It is a hot summer day, and I am ready to start the New Year. And so I am cleaning out some old and discarded things, piece by piece. And one of those is the term "Coastal Elite", which we will hopefully not hear too much about in 2018, but that we have had to hear, bandied about, for much of 2016 and 2017.

I should probably give you a definition of this term before explaining it, but I can't because "Coastal Elite" means nothing. I will instead talk about why this term is used. In 2010, the United States had what was called the "Tea Party Movement", which I can't really explain as anything beyond a wave of vague resentment. In 2011, from the opposite end of the spectrum, came another movement, called Occupy Wall Street, which was equally if separately full of vague resentment. Occupy Wall Street managed to get one piece of information in people's minds. Despite its failure to convey a coherent message or connect it with policy positions that people would support, Occupy Wall Street did get people to remember "The 1%", the top 1% of income earners who control the United States. So on two sides, resentment became a politically undercurrent of the 2010s.

And here is where the "Coastal Elites" come in. They exist as a target for this vague resentment, and as the resentment is vague, so is the identity of these people. The resentment is both cultural and economic, and depending on the position of the speaker, you can perform a shell trick where you transfer anger from one to another. It is true that hedge funds are incomprensible vehicles that seem to make billions of money out of thin air for a few people. Therefore, you should hate people who don't like to eat at Applebee's. Its true that the 2008 recession was caused by people gambling on mortgage security derivatives, a financial fiction that meant millions of people lost their homes. Therefore, people who don't stand for the national anthem during football don't understand real Americans.

"Coastal Elites" is a term that originally meant to refer to a very small number of financial and business leaders, but now can be used to refer to anyone that causes a nagging feeling of cultural inferiority. Hedge fund billionares. People who speak French. Vegetarians. Stockbrokers. People who don't watch network television. Government employees. People who drink microbrews instead of Bud Light. Illuminati Assassins. Homosexuals. European royalty living in a penthouse apartment in New York City with 23 parrots. People who own a Velvet Underground album. Anyone who owns a bowtie. People who collect Laserdiscs. Jews. Muslims. Probably The Pope. The meaning has been so altered that a person making $100,000 a year in suburban Long Island can probably look at a minimum wage waitress in Denver who is studying Japanese, and call her a "Coastal Elite".

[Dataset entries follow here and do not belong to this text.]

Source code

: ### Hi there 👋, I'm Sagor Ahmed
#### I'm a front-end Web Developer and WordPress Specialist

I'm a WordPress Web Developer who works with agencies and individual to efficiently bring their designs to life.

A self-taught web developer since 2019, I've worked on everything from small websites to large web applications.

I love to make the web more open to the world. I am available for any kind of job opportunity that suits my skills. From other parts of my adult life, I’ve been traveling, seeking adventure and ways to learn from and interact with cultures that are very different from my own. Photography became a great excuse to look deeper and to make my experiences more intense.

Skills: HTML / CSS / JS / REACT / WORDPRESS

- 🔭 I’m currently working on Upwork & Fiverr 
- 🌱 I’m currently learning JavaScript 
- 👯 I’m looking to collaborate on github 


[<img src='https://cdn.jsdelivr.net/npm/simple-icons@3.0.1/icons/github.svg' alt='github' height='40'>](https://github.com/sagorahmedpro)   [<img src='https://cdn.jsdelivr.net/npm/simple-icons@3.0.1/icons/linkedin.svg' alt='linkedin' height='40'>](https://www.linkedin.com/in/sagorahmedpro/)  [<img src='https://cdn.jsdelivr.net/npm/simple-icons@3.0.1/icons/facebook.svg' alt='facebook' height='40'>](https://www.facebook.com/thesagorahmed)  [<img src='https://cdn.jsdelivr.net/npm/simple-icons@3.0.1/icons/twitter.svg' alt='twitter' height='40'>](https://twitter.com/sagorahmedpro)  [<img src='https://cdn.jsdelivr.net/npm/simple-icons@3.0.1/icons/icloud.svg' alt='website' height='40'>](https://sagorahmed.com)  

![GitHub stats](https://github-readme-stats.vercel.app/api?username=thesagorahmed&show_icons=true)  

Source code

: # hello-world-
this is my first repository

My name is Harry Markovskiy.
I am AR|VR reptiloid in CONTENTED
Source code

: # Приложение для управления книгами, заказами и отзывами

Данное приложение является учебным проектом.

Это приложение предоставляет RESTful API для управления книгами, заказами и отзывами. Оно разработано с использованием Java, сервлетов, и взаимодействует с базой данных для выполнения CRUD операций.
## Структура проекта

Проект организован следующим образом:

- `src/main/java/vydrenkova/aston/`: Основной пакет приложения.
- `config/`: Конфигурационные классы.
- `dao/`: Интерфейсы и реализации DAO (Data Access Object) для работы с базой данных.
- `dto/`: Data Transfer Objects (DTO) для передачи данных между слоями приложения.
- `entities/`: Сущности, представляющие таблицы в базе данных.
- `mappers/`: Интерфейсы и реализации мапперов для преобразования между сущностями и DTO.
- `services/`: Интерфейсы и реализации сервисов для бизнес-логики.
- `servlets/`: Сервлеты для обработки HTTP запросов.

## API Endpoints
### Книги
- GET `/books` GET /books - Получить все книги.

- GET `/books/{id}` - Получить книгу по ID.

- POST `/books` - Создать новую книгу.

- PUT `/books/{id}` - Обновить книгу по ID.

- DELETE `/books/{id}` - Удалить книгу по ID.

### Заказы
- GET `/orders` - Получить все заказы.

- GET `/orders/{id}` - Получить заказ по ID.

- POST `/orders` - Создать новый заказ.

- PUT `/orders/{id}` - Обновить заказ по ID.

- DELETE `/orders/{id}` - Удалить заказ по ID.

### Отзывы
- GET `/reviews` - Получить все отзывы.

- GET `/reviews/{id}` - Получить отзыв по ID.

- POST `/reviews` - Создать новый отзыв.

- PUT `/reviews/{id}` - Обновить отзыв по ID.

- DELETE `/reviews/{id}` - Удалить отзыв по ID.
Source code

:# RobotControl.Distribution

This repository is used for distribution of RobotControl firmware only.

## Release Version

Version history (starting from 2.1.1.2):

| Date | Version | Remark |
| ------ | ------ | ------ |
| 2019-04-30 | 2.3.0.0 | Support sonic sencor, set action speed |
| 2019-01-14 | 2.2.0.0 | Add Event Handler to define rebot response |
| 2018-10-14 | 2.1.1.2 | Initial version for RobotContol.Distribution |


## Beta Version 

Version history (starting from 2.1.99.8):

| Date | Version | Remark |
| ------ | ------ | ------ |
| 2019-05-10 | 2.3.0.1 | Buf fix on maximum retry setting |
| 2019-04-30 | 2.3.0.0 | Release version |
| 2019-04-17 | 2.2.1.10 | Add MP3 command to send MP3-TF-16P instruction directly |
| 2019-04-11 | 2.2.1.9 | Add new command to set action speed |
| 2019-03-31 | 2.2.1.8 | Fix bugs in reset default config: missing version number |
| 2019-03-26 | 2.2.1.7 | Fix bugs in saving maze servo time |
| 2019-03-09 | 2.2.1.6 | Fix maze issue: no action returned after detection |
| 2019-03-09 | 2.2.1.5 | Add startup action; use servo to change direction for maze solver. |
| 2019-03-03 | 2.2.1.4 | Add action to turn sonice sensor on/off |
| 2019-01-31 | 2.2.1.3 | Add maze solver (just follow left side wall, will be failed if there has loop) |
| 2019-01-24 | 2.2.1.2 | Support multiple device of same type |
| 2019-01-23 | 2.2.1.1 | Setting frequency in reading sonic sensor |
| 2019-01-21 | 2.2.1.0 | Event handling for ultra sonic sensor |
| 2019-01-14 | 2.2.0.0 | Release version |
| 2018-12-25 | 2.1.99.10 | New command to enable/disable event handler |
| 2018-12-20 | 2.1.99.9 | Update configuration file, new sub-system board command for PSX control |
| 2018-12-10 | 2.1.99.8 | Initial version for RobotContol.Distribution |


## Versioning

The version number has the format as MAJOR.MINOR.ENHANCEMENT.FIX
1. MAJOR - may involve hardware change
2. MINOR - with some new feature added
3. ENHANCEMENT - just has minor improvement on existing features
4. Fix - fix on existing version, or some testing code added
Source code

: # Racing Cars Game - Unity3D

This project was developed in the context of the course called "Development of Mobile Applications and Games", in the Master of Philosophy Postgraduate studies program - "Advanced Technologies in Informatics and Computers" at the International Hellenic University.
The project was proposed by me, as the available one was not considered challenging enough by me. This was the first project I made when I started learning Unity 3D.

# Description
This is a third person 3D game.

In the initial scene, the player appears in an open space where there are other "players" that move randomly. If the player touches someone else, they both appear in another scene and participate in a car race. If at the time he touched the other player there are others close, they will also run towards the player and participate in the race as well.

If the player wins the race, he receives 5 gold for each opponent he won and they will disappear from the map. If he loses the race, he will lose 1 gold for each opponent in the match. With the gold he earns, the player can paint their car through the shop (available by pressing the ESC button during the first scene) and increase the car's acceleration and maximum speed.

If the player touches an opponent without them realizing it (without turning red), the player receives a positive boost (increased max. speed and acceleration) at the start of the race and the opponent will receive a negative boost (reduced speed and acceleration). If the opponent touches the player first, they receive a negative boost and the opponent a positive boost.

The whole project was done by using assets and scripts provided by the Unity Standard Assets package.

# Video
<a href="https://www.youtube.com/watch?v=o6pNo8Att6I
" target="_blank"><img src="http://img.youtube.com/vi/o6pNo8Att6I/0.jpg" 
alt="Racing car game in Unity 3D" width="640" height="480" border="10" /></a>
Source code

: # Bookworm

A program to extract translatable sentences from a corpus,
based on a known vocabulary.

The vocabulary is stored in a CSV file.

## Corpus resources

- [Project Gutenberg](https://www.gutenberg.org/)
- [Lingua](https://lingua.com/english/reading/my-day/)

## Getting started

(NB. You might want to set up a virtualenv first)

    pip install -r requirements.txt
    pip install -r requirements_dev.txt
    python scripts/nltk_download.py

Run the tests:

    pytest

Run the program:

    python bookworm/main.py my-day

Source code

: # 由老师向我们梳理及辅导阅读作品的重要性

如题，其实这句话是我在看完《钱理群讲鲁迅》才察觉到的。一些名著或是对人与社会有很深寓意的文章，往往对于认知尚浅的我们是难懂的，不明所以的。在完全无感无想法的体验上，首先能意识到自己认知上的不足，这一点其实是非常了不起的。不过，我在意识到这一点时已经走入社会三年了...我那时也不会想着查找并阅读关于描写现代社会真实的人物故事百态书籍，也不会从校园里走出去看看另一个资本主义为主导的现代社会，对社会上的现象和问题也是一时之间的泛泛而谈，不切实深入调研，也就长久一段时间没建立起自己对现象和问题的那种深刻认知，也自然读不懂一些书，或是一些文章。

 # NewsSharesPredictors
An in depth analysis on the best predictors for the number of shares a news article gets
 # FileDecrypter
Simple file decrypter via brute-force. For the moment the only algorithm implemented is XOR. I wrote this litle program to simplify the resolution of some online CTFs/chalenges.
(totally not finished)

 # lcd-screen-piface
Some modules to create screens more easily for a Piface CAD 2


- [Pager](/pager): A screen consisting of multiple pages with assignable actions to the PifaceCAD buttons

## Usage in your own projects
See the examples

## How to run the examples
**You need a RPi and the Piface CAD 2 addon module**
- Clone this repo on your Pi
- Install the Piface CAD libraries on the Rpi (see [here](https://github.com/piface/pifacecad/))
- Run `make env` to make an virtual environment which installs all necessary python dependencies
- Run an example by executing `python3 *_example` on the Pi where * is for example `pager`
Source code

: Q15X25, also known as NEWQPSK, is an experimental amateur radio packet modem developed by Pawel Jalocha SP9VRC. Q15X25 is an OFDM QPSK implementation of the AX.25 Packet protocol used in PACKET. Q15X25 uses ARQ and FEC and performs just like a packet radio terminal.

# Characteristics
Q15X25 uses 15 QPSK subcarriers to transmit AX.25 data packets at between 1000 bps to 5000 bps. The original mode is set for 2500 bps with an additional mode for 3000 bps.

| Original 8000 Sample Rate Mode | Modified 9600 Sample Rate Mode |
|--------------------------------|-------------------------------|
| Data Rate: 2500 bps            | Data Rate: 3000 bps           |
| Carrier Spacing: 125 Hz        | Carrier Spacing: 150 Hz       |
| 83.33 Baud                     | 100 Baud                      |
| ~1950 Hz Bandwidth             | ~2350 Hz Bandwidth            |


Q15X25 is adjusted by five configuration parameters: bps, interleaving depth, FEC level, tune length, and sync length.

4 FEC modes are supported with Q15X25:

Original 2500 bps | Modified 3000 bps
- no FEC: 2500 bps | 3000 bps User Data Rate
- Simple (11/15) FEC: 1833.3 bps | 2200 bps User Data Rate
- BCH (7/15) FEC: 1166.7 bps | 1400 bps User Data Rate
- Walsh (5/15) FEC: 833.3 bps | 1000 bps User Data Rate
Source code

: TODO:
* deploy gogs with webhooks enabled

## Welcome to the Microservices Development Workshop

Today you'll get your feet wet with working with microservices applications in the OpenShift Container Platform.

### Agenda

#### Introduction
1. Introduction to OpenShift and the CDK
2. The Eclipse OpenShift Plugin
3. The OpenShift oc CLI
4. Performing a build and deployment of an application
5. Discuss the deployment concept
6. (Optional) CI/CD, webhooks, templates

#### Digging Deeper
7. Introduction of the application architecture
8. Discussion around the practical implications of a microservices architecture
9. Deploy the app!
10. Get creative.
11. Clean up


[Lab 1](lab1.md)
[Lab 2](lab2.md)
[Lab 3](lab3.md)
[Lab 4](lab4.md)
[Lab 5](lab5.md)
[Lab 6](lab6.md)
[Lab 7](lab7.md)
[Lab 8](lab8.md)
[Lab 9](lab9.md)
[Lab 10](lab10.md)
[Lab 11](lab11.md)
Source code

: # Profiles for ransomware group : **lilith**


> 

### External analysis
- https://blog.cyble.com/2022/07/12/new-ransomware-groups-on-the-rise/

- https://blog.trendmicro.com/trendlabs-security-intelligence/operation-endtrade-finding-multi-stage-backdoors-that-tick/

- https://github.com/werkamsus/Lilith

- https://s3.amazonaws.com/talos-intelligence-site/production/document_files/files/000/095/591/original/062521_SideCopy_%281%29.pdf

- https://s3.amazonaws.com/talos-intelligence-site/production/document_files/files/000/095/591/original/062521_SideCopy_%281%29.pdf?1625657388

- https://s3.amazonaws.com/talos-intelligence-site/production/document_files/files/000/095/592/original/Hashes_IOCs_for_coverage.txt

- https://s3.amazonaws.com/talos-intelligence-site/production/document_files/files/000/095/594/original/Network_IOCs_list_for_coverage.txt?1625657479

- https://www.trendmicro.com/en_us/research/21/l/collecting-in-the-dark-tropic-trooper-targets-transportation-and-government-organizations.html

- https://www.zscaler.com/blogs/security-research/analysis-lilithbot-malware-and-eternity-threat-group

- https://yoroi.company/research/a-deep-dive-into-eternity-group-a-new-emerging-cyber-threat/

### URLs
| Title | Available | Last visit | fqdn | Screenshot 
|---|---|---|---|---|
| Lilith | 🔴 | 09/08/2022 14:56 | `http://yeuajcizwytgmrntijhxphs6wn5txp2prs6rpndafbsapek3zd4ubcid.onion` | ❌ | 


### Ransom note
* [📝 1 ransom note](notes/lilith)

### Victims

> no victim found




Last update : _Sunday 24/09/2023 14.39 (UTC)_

The term being meaningless, it is being retired for 2018.

Incidentally, anyone who wishes to avoid being a Coastal Elite can do so by engaging in the type of activities that a typical resident of a tiny heartland village like Harrisburg, Pennsylvania or Charlotte, North Carolina does regularly: laundering organized crime money through a series of shell companies to support an opulent lifestyle of tailor-made suits and luxurious condos. This type of activity, like eating baloney sandwiches and driving a pick-up truck, is just one of the things that the arrogant coastal elites can't understand.